In a city that’s not short of Chinese takeaways, as well as a fair few sit-in Asian restaurants, the above is a bold statement to make, but this place impressed me so much I’m already planning my next visit.
First signs were good: the restaurant was filled with Asian students, which is usually an indication that the food is more authentic than the pile ‘em high buffets who claim to dish up Far East fare.
It’s easy to walk past the restaurant, which is towards the cinema-end of Fawcett Street, without giving it a second glance.
The decor is no great shakes, it’s modern, simple and comfortable enough, but it’s the food which will reel you in here.
At first sight, the menu can be a little difficult to navigate for the Western palate, but the waitress was happy to explain the more complicated concoctions such as “pig maw” – which is the stomach of the pig.
Granted, some features may not tickle everyone’s fancy, but diners can take their pick from a vast menu of cold dishes such as spicy pickled Chinese leaves (£3.50), hot dishes including hot crab in pot (£10.80), sizzling dishes, casserole pots, soups and more.
It was also a culinary breath of fresh air to see dim sum on the menu – a rare find in Sunderland city centre.
We decided to limber up our stomachs with a light soup. We were warned the chicken and sweet corn soup (£5.80) was large and the whopping pot was indeed more than enough to satisfy three of us.
I went with a fairly safe option for my mains, though it would be great to go with someone more versed in Chinese food, so I could make a more informed decision.
Stir-fried prawns with cashew nuts (£9.80) is a dish I’ve had in takeaway form before, but this far exceeded that.
For my pounds, I was presented with a sea of juicy prawns peppered with nuts in a delicate sauce, that managed to provide just the right amount of flavour without detracting from the main ingredients.
Chinese food can sometimes be greasy and glutenous, but this was fresh and light and left me feeling just the right side of full.
It looked good enough to eat too – so much so I immediately committed a picture of my meal to Instagram to shout about its deliciousness.
To accompany my main, I shared a bowl of noodles which came with a fried egg perched on top. I’m not sure how they’d cooked the noodles, but they were divine, so good I could have eaten them on their own.

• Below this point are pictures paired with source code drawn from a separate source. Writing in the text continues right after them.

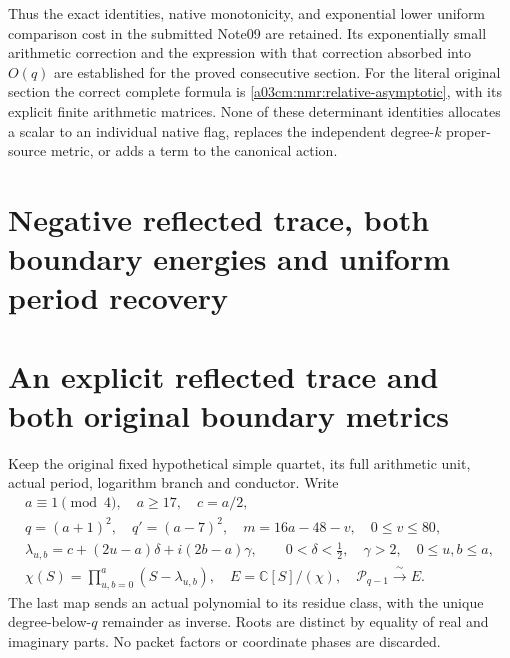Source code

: Thus the exact identities, native monotonicity, and exponential lower
uniform comparison cost in the submitted Note09 are retained.
Its exponentially small arithmetic correction and the expression
with that correction absorbed into $O(q)$ are established for the
proved consecutive section. For the literal original section the
correct complete formula is \eqref{a03cm:nmr:relative-asymptotic}, with
its explicit finite arithmetic matrices. None of these determinant identities allocates
a scalar to an individual native flag, replaces the independent
degree-$k$ proper-source metric, or adds a term to the canonical action.



\endgroup

\clearpage
\begingroup


\setcounter{equation}{0}
\renewcommand{\theequation}{A03RP.\arabic{equation}}
\section*{Negative reflected trace, both boundary energies and uniform period recovery}
\begingroup
\section{An explicit reflected trace and both original boundary metrics}
\label{a03rp:sec:RBV}

Keep the original fixed hypothetical simple quartet, its full arithmetic
unit, actual period, logarithm branch and conductor. Write
\[
\begin{gathered}
a\equiv1\pmod4,\quad a\ge17,\quad c=a/2,\\
q=(a+1)^2,\quad q'=(a-7)^2,\quad m=16a-48-v,\quad0\le v\le80,\\
\lambda_{u,b}=c+(2u-a)\delta+i(2b-a)\gamma,\qquad
0<\delta<\tfrac12,\quad\gamma>2,\quad0\le u,b\le a,\\
\chi(S)=\prod_{u,b=0}^a(S-\lambda_{u,b}),\quad
E=\mathbb C[S]/(\chi),\quad
\mathcal P_{q-1}\xrightarrow{\ \sim\ }E .
\end{gathered}\tag{RBV1}
\]
The last map sends an actual polynomial to its residue class, with
the unique degree-below-$q$ remainder as inverse. Roots are distinct
by equality of real and imaginary parts. No packet factors or coordinate
phases are discarded.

My friend tucked into the sizzling beef (£9.80) which was a triumph – succulent, tender and packed with flavour.
The drinks on offer are as authentic as the food with Chinese beers such as Tsingtao and teas, including a pot of chrysanthemum tea for £2.
Payment was cash only, but there’s a cash point nearby, so a lack of a card machine isn’t too much of a problem.
Meals can also be prepared for delivery and there was a steady stream of people calling in for pick-up on our visit, though this isn’t an easy option if you don’t live in the city centre.